エドの頭を優しく撫でながら、野々宮はひどく憤りを感じた。こんなか弱い子を無理やり襲うだなんて。日本の孤児の弟たちとエドを重ね、唇を噛む。
施設には他にもまだ子供たちがいるはずだ。これ以上、エドの様な子を増やすわけにはいかない。野々宮は静かに行動を起こした。

「やあ、おはよう。よく眠れたかい?体は大丈夫?」

翌朝、野々宮はキッチンで朝ごはんの支度をしながら起きだしてきたエドに向かい微笑んだ。エドは野々宮にこくんと小さく頷き返す。食卓にサラダとシリアルを並べ、エドに椅子にエスコートしてやる。エドが座るのを確認してから、野々宮も向かいの席に着いた。

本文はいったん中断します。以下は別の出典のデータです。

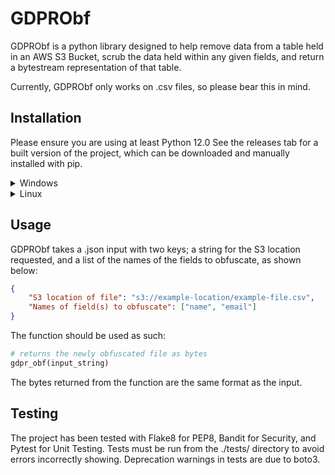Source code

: # GDPRObf
GDPRObf is a python library designed to help remove data from a table held in an AWS S3 Bucket, scrub the data held within any given fields, and return a bytestream representation of that table.

Currently, GDPRObf only works on .csv files, so please bear this in mind.
## Installation
Please ensure you are using at least Python 12.0
See the releases tab for a built version of the project, which can be downloaded and manually installed with pip.
<details>
<summary> Windows </summary>

```console
py -m pip install ./downloads/
```
</details>

<details>
<summary> Linux </summary>

```console
python3 -m pip install ./downloads/
```
</details>


## Usage
GDPRObf takes a .json input with two keys; a string for the S3 location requested, and a list of the names of the fields to obfuscate, as shown below:
```json
{
    "S3 location of file": "s3://example-location/example-file.csv",
    "Names of field(s) to obfuscate": ["name", "email"]
}
```
The function should be used as such:
```python
# returns the newly obfuscated file as bytes
gdpr_obf(input_string)
```
The bytes returned from the function are the same format as the input.

## Testing
The project has been tested with Flake8 for PEP8, Bandit for Security, and Pytest for Unit Testing.
Tests must be run from the ./tests/ directory to avoid errors incorrectly showing. Deprecation warnings in tests are due to boto3.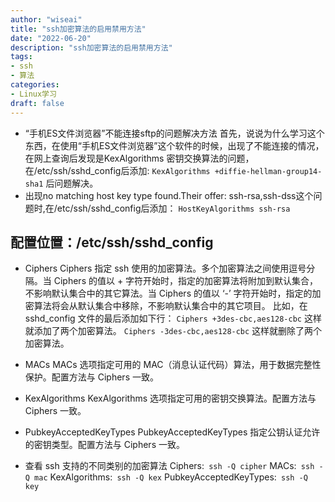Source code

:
 ```yaml
---
author: "wiseai"
title: "ssh加密算法的启用禁用方法"
date: "2022-06-20"
description: "ssh加密算法的启用禁用方法"
tags:
- ssh
- 算法
categories:
- Linux学习
draft: false
---
```


* “手机ES文件浏览器”不能连接sftp的问题解决方法
首先，说说为什么学习这个东西，在使用“手机ES文件浏览器”这个软件的时候，出现了不能连接的情况，在网上查询后发现是KexAlgorithms 密钥交换算法的问题，在/etc/ssh/sshd_config后添加:
`KexAlgorithms +diffie-hellman-group14-sha1`
后问题解决。
* 出现no matching host key type found.Their offer: ssh-rsa,ssh-dss这个问题时,在/etc/ssh/sshd_config后添加：
`HostKeyAlgorithms ssh-rsa`

配置位置：/etc/ssh/sshd_config
--
* Ciphers
Ciphers 指定 ssh 使用的加密算法。多个加密算法之间使用逗号分隔。当 Ciphers 的值以 + 字符开始时，指定的加密算法将附加到默认集合，不影响默认集合中的其它算法。当 Ciphers 的值以 ‘-’ 字符开始时，指定的加密算法将会从默认集合中移除，不影响默认集合中的其它项目。
比如，在 sshd_config 文件的最后添加如下行：
` Ciphers +3des-cbc,aes128-cbc `
这样就添加了两个加密算法。
` Ciphers -3des-cbc,aes128-cbc `
这样就删除了两个加密算法。

* MACs
MACs 选项指定可用的 MAC（消息认证代码）算法，用于数据完整性保护。配置方法与 Ciphers 一致。

* KexAlgorithms
KexAlgorithms 选项指定可用的密钥交换算法。配置方法与 Ciphers 一致。

* PubkeyAcceptedKeyTypes
PubkeyAcceptedKeyTypes 指定公钥认证允许的密钥类型。配置方法与 Ciphers 一致。

* 查看 ssh 支持的不同类别的加密算法
Ciphers:` ssh -Q cipher`
MACs:` ssh -Q mac`
KexAlgorithms:` ssh -Q kex`
PubkeyAcceptedKeyTypes:` ssh -Q key`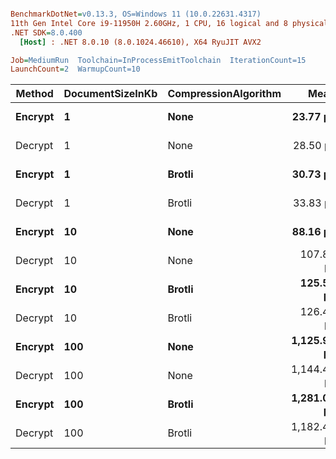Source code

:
 ``` ini

BenchmarkDotNet=v0.13.3, OS=Windows 11 (10.0.22631.4317)
11th Gen Intel Core i9-11950H 2.60GHz, 1 CPU, 16 logical and 8 physical cores
.NET SDK=8.0.400
  [Host] : .NET 8.0.10 (8.0.1024.46610), X64 RyuJIT AVX2

Job=MediumRun  Toolchain=InProcessEmitToolchain  IterationCount=15  
LaunchCount=2  WarmupCount=10  

```
|  Method | DocumentSizeInKb | CompressionAlgorithm |        Mean |     Error |    StdDev |    Gen0 |    Gen1 |    Gen2 |  Allocated |
|-------- |----------------- |--------------------- |------------:|----------:|----------:|--------:|--------:|--------:|-----------:|
| **Encrypt** |                **1** |                 **None** |    **23.77 μs** |  **0.445 μs** |  **0.652 μs** |  **0.1526** |  **0.0305** |       **-** |    **41.4 KB** |
| Decrypt |                1 |                 None |    28.50 μs |  0.296 μs |  0.434 μs |  0.1526 |  0.0305 |       - |   40.48 KB |
| **Encrypt** |                **1** |               **Brotli** |    **30.73 μs** |  **0.636 μs** |  **0.912 μs** |  **0.1221** |       **-** |       **-** |   **37.63 KB** |
| Decrypt |                1 |               Brotli |    33.83 μs |  0.468 μs |  0.686 μs |  0.1221 |       - |       - |   39.86 KB |
| **Encrypt** |               **10** |                 **None** |    **88.16 μs** |  **0.688 μs** |  **1.009 μs** |  **0.6104** |  **0.1221** |       **-** |  **170.02 KB** |
| Decrypt |               10 |                 None |   107.81 μs |  1.161 μs |  1.737 μs |  0.6104 |  0.1221 |       - |  155.41 KB |
| **Encrypt** |               **10** |               **Brotli** |   **125.53 μs** |  **1.229 μs** |  **1.802 μs** |  **0.4883** |       **-** |       **-** |  **166.34 KB** |
| Decrypt |               10 |               Brotli |   126.47 μs |  1.007 μs |  1.507 μs |  0.4883 |       - |       - |  140.35 KB |
| **Encrypt** |              **100** |                 **None** | **1,125.90 μs** | **46.668 μs** | **69.851 μs** | **25.3906** | **23.4375** | **21.4844** | **1655.17 KB** |
| Decrypt |              100 |                 None | 1,144.44 μs | 19.388 μs | 28.419 μs | 17.5781 | 15.6250 | 15.6250 | 1248.93 KB |
| **Encrypt** |              **100** |               **Brotli** | **1,281.09 μs** | **19.431 μs** | **28.481 μs** | **15.6250** | **13.6719** | **11.7188** | **1355.61 KB** |
| Decrypt |              100 |               Brotli | 1,182.40 μs | 16.788 μs | 25.127 μs | 11.7188 |  9.7656 |  9.7656 | 1087.68 KB |
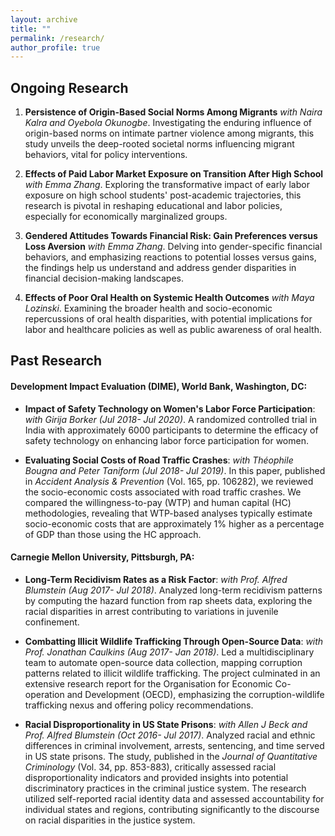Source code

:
 ```yaml
---
layout: archive
title: ""
permalink: /research/
author_profile: true
---
```


## Ongoing Research 
1. **Persistence of Origin-Based Social Norms Among Migrants** _with Naira Kalra and Oyebola Okunogbe_. Investigating the enduring influence of origin-based norms on intimate partner violence among migrants, this study unveils the deep-rooted societal norms influencing migrant behaviors, vital for policy interventions.

2. **Effects of Paid Labor Market Exposure on Transition After High School** _with Emma Zhang_. Exploring the transformative impact of early labor exposure on high school students' post-academic trajectories, this research is pivotal in reshaping educational and labor policies, especially for economically marginalized groups.

3. **Gendered Attitudes Towards Financial Risk: Gain Preferences versus Loss Aversion** _with Emma Zhang_. Delving into gender-specific financial behaviors, and emphasizing reactions to potential losses versus gains, the findings help us understand and address gender disparities in financial decision-making landscapes.

4. **Effects of Poor Oral Health on Systemic Health Outcomes** _with Maya Lozinski_. Examining the broader health and socio-economic repercussions of oral health disparities, with potential implications for labor and healthcare policies as well as public awareness of oral health.

## Past Research 

#### Development Impact Evaluation (DIME), World Bank, Washington, DC:

- **Impact of Safety Technology on Women's Labor Force Participation**: _with Girija Borker (Jul 2018- Jul 2020)_. A randomized controlled trial in India with approximately 6000 participants to determine the efficacy of safety technology on enhancing labor force participation for women.
  
- **Evaluating Social Costs of Road Traffic Crashes**: _with Théophile Bougna and Peter Taniform (Jul 2018- Jul 2019)_. In this paper, published in *Accident Analysis & Prevention* (Vol. 165, pp. 106282), we reviewed the socio-economic costs associated with road traffic crashes. We compared the willingness-to-pay (WTP) and human capital (HC) methodologies, revealing that WTP-based analyses typically estimate socio-economic costs that are approximately 1% higher as a percentage of GDP than those using the HC approach.

#### Carnegie Mellon University, Pittsburgh, PA:
- **Long-Term Recidivism Rates as a Risk Factor**: _with Prof. Alfred Blumstein (Aug 2017- Jul 2018)_. Analyzed long-term recidivism patterns by computing the hazard function from rap sheets data, exploring the racial disparities in arrest contributing to variations in juvenile confinement.

- **Combatting Illicit Wildlife Trafficking Through Open-Source Data**: _with Prof. Jonathan Caulkins (Aug 2017- Jan 2018)_. Led a multidisciplinary team to automate open-source data collection, mapping corruption patterns related to illicit wildlife trafficking. The project culminated in an extensive research report for the Organisation for Economic Co-operation and Development (OECD), emphasizing the corruption-wildlife trafficking nexus and offering policy recommendations.

- **Racial Disproportionality in US State Prisons**: _with Allen J Beck and Prof. Alfred Blumstein (Oct 2016- Jul 2017)_. Analyzed racial and ethnic differences in criminal involvement, arrests, sentencing, and time served in US state prisons. The study, published in the *Journal of Quantitative Criminology* (Vol. 34, pp. 853-883), critically assessed racial disproportionality indicators and provided insights into potential discriminatory practices in the criminal justice system. The research utilized self-reported racial identity data and assessed accountability for individual states and regions, contributing significantly to the discourse on racial disparities in the justice system.
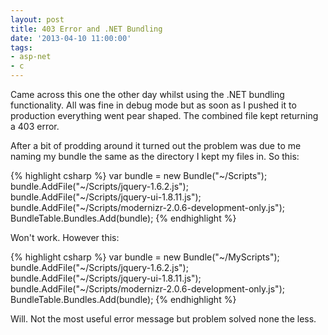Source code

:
 ```yaml
---
layout: post
title: 403 Error and .NET Bundling
date: '2013-04-10 11:00:00'
tags:
- asp-net
- c
---
```


Came across this one the other day whilst using the .NET bundling functionality. All was fine in debug mode but as soon as I pushed it to production everything went pear shaped. The combined file kept returning a 403 error. 

After a bit of prodding around it turned out the problem was due to me naming my bundle the same as the directory I kept my files in. So this:

{% highlight csharp %}
var bundle = new Bundle("~/Scripts");
bundle.AddFile("~/Scripts/jquery-1.6.2.js");
bundle.AddFile("~/Scripts/jquery-ui-1.8.11.js");
bundle.AddFile("~/Scripts/modernizr-2.0.6-development-only.js");
BundleTable.Bundles.Add(bundle); 
{% endhighlight %}

Won't work. However this:

{% highlight csharp %}
var bundle = new Bundle("~/MyScripts");
bundle.AddFile("~/Scripts/jquery-1.6.2.js");
bundle.AddFile("~/Scripts/jquery-ui-1.8.11.js");
bundle.AddFile("~/Scripts/modernizr-2.0.6-development-only.js");
BundleTable.Bundles.Add(bundle);
{% endhighlight %}

Will. Not the most useful error message but problem solved none the less.
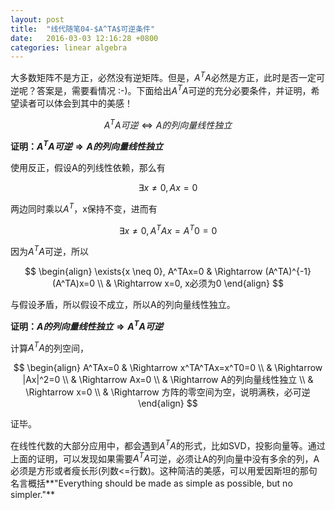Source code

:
 ```yaml
---
layout: post
title:  "线代随笔04-$A^TA$可逆条件"
date:   2016-03-03 12:16:28 +0800
categories: linear algebra
---
```


大多数矩阵不是方正，必然没有逆矩阵。但是，$A^TA$必然是方正，此时是否一定可逆呢？答案是，需要看情况 :-)。下面给出$A^TA$可逆的充分必要条件，并证明，希望读者可以体会到其中的美感！

$$
A^TA可逆 \Leftrightarrow A的列向量线性独立
$$

**证明：$A^TA可逆 \Rightarrow A的列向量线性独立$**

使用反正，假设A的列线性依赖，那么有

$$
\exists{x \neq 0},Ax=0
$$

两边同时乘以$A^T$，x保持不变，进而有

$$
\exists{x \neq 0},A^TAx=A^T0=0
$$

因为$A^TA$可逆，所以

$$
\begin{align}
\exists{x \neq 0}, A^TAx=0 
& \Rightarrow (A^TA)^{-1}(A^TA)x=0 \\
& \Rightarrow x=0, x必须为0
\end{align}
$$

与假设矛盾，所以假设不成立，所以A的列向量线性独立。




**证明：$A的列向量线性独立 \Rightarrow A^TA可逆$**

计算$A^TA$的列空间，

$$
\begin{align}
A^TAx=0 
& \Rightarrow x^TA^TAx=x^T0=0 \\
& \Rightarrow |Ax|^2=0  \\
& \Rightarrow Ax=0 \\
& \Rightarrow A的列向量线性独立 \\ 
& \Rightarrow x=0 \\
& \Rightarrow 方阵的零空间为空，说明满秩，必可逆
\end{align}
$$

证毕。

在线性代数的大部分应用中，都会遇到$A^TA$的形式，比如SVD，投影向量等。通过上面的证明，可以发现如果需要$A^TA$可逆，必须让A的列向量中没有多余的列，A必须是方形或者瘦长形(列数<=行数)。这种简洁的美感，可以用爱因斯坦的那句名言概括**"Everything should be made as simple as possible, but no simpler."**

「エド、君をいじめた先生は遠いところに行ったからね。君のいた施設にはもう怖い先生は誰もいないよ。戻ってももう二度と昨日みたいなことは起きない。それで…」
「や、やだ…」

エドはもう施設に帰りたくないと言う。ここに置いてくれないか。何でもするから。家事は一通りできるし、迷惑はかけない。ここにいたい。お願い。
必死に懇願するエドに、野々宮は困惑した。

「いや、それは…。俺、帰ってくるのも遅いし…」

はっきりと断ることができずにしどろもどろと言い訳をする野々宮に、じっと見つめていたエドはやがて諦めたように俯き、立ち上がった。

「…ごめんなさい。ありがとう。…さよなら…」
「!ま、まて!」

俯いて部屋を出て行こうとするエドを、野々宮は思わず引き止めた。このまま帰してはいけない。何故かそう思った。
掴まれた腕を、涙で潤んだ目でエドが見つめる。

「…俺、そんなに構ってやれないよ?帰ってくるのも遅いだろうし、休みもほとんどないし…」
「…いい。ここにいれるなら。あなたといたい。」

潤んだ目で、エドが野々宮をじっと見つめる。

「…俺は真尋だよ。野々宮真尋。」
「マヒロ…?」

エドが野々宮の名を口にして、ぱちくりと目を瞬いた。

「そう。真尋。これから一緒に暮らすんだ、そう呼んで。そのかわり、君がいいという施設が見つかるまでの間だからね。」

エドはそれを聞いて、頬を紅潮させてぱあっと明るく微笑んだ。

「マヒロ、マヒロ…!」

それはそれは嬉しそうに笑いながら、野々宮に抱きつく。
その日から、二人の共同生活が始まった。